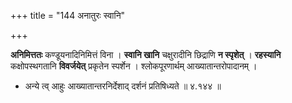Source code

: +++
title = "144 अनातुरः स्वानि"

+++


**अनिमित्ततः** कण्डूयनादिनिमित्तं विना । **स्वानि खानि** चक्षुरादीनि छिद्राणि **न स्पृशेत्** । **रहस्यानि** कक्षोपस्थगतानि **विवर्जयेत्** प्रकृतेन स्पर्शेन । श्लोकपूरणार्थम् आख्यातान्तरोपादानम् । 

- अन्ये त्व् आहुः आख्यातान्तरनिर्देशाद् दर्शनं प्रतिषिध्यते ॥ ४.१४४ ॥
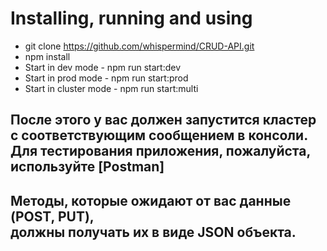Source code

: # Installing, running and using

- git clone https://github.com/whispermind/CRUD-API.git
- npm install
- Start in dev mode - npm run start:dev
- Start in prod mode - npm run start:prod
- Start in cluster mode - npm run start:multi

## После этого у вас должен запустится кластер <br/>с соответствующим сообщением в консоли. <br/>Для тестирования приложения, пожалуйста, используйте [Postman]

## Методы, которые ожидают от вас данные (POST, PUT), <br/>должны получать их в виде JSON объекта. <br/>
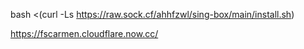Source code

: bash <(curl -Ls https://raw.sock.cf/ahhfzwl/sing-box/main/install.sh)

https://fscarmen.cloudflare.now.cc/
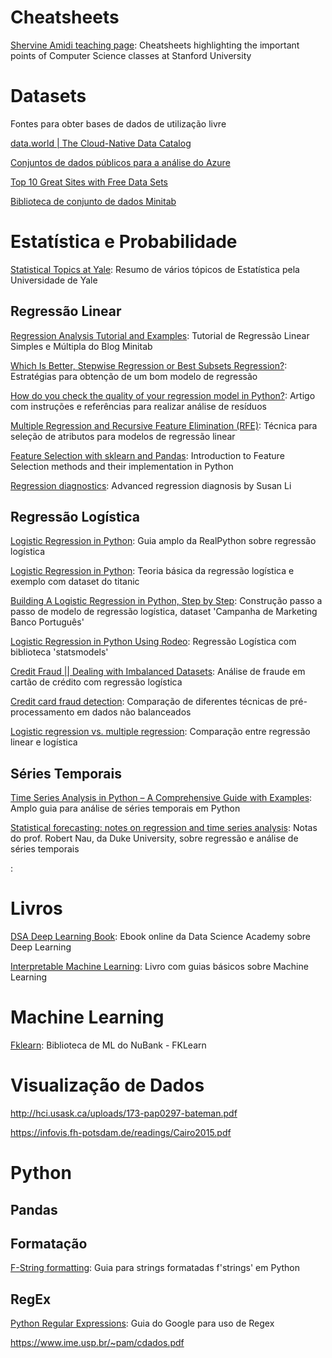 # Cheatsheets
[Shervine Amidi teaching page](https://stanford.edu/~shervine/teaching/): Cheatsheets highlighting the important points of Computer Science classes at Stanford University

# Datasets
Fontes para obter bases de dados de utilização livre

[data.world | The Cloud-Native Data Catalog](https://data.world/)

[Conjuntos de dados públicos para a análise do Azure](https://docs.microsoft.com/pt-br/azure/sql-database/sql-database-public-data-sets)

[Top 10 Great Sites with Free Data Sets](https://towardsdatascience.com/top-10-great-sites-with-free-data-sets-581ac8f6334)

[Biblioteca de conjunto de dados Minitab](https://support.minitab.com/pt-br/datasets/)

# Estatística e Probabilidade
[Statistical Topics at Yale](http://www.stat.yale.edu/Courses/1997-98/101/toplist.htm): Resumo de vários tópicos de Estatística pela Universidade de Yale

## Regressão Linear
[Regression Analysis Tutorial and Examples](https://blog.minitab.com/blog/adventures-in-statistics-2/regression-analysis-tutorial-and-examples): Tutorial de Regressão Linear Simples e Múltipla do Blog Minitab

[Which Is Better, Stepwise Regression or Best Subsets Regression?](https://blog.minitab.com/blog/adventures-in-statistics-2/which-is-better-stepwise-regression-or-best-subsets-regression): Estratégias para obtenção de um bom modelo de regressão

[How do you check the quality of your regression model in Python?](https://towardsdatascience.com/how-do-you-check-the-quality-of-your-regression-model-in-python-fa61759ff685): Artigo com instruções e referências para realizar análise de resíduos

[Multiple Regression and Recursive Feature Elimination (RFE)](https://medium.com/@feraguilari/multiple-regression-and-recursive-feature-elimination-rfe-34af0c6ae51b): Técnica para seleção de atributos para modelos de regressão linear

[Feature Selection with sklearn and Pandas](https://towardsdatascience.com/feature-selection-with-pandas-e3690ad8504b): Introduction to Feature Selection methods and their implementation in Python

[Regression diagnostics](https://github.com/susanli2016/Machine-Learning-with-Python/blob/master/Regression%20Diagnostics.ipynb): Advanced regression diagnosis by Susan Li

## Regressão Logística
[Logistic Regression in Python](https://realpython.com/logistic-regression-python/): Guia amplo da RealPython sobre regressão logística

[Logistic Regression in Python](https://medium.com/@anishsingh20/logistic-regression-in-python-423c8d32838b): Teoria básica da regressão logística e exemplo com dataset do titanic

[Building A Logistic Regression in Python, Step by Step](https://towardsdatascience.com/building-a-logistic-regression-in-python-step-by-step-becd4d56c9c8): Construção passo a passo de modelo de regressão logística, dataset 'Campanha de Marketing Banco Português'

[Logistic Regression in Python Using Rodeo](http://blog.yhat.com/posts/logistic-regression-python-rodeo.html): Regressão Logística com biblioteca 'statsmodels'

[Credit Fraud || Dealing with Imbalanced Datasets](https://www.kaggle.com/janiobachmann/credit-fraud-dealing-with-imbalanced-datasets): Análise de fraude em cartão de crédito com regressão logística

[Credit card fraud detection](https://www.kaggle.com/joparga3/in-depth-skewed-data-classif-93-recall-acc-now): Comparação de diferentes técnicas de pré-processamento em dados não balanceados

[Logistic regression vs. multiple regression](https://cooldata.wordpress.com/2012/08/20/logistic-regression-vs-multiple-regression/): Comparação entre regressão linear e logística

## Séries Temporais

[Time Series Analysis in Python – A Comprehensive Guide with Examples](https://www.machinelearningplus.com/time-series/time-series-analysis-python/): Amplo guia para análise de séries temporais em Python

[Statistical forecasting: notes on regression and time series analysis](http://people.duke.edu/~rnau/411home.htm): Notas do prof. Robert Nau, da Duke University, sobre regressão e análise de séries temporais

[]():

# Livros
[DSA Deep Learning Book](http://www.deeplearningbook.com.br/): Ebook online da Data Science Academy sobre Deep Learning

[Interpretable Machine Learning](https://christophm.github.io/interpretable-ml-book/): Livro com guias básicos sobre Machine Learning

# Machine Learning
[Fklearn](https://blog.nubank.com.br/nubank-abre-sua-biblioteca-de-machine-learning/): Biblioteca de ML do NuBank - FKLearn

# Visualização de Dados
http://hci.usask.ca/uploads/173-pap0297-bateman.pdf

https://infovis.fh-potsdam.de/readings/Cairo2015.pdf

# Python
## Pandas


## Formatação
[F-String formatting](https://realpython.com/python-formatted-output/): Guia para strings formatadas f'strings' em Python

## RegEx
[Python Regular Expressions](https://developers.google.com/edu/python/regular-expressions): Guia do Google para uso de Regex






https://www.ime.usp.br/~pam/cdados.pdf
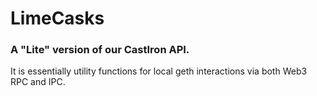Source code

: # LimeCasks 
### A "Lite" version of our CastIron API.
It is essentially utility functions for local geth interactions via both Web3 RPC and IPC.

■ BRIEF: Pictures stay out; output the lines from the top of the listing above through the line containing "# Cheatsheets", exactly as they stand.

■ SOLUTION FOR THIS TASK:
Source code

: +++
title = "144 अनातुरः स्वानि"

+++


**अनिमित्ततः** कण्डूयनादिनिमित्तं विना । **स्वानि खानि** चक्षुरादीनि छिद्राणि **न स्पृशेत्** । **रहस्यानि** कक्षोपस्थगतानि **विवर्जयेत्** प्रकृतेन स्पर्शेन । श्लोकपूरणार्थम् आख्यातान्तरोपादानम् । 

- अन्ये त्व् आहुः आख्यातान्तरनिर्देशाद् दर्शनं प्रतिषिध्यते ॥ ४.१४४ ॥
Source code

: # Installing, running and using

- git clone https://github.com/whispermind/CRUD-API.git
- npm install
- Start in dev mode - npm run start:dev
- Start in prod mode - npm run start:prod
- Start in cluster mode - npm run start:multi

## После этого у вас должен запустится кластер <br/>с соответствующим сообщением в консоли. <br/>Для тестирования приложения, пожалуйста, используйте [Postman]

## Методы, которые ожидают от вас данные (POST, PUT), <br/>должны получать их в виде JSON объекта. <br/>
Source code

: bash <(curl -Ls https://raw.sock.cf/ahhfzwl/sing-box/main/install.sh)

https://fscarmen.cloudflare.now.cc/
 # Cheatsheets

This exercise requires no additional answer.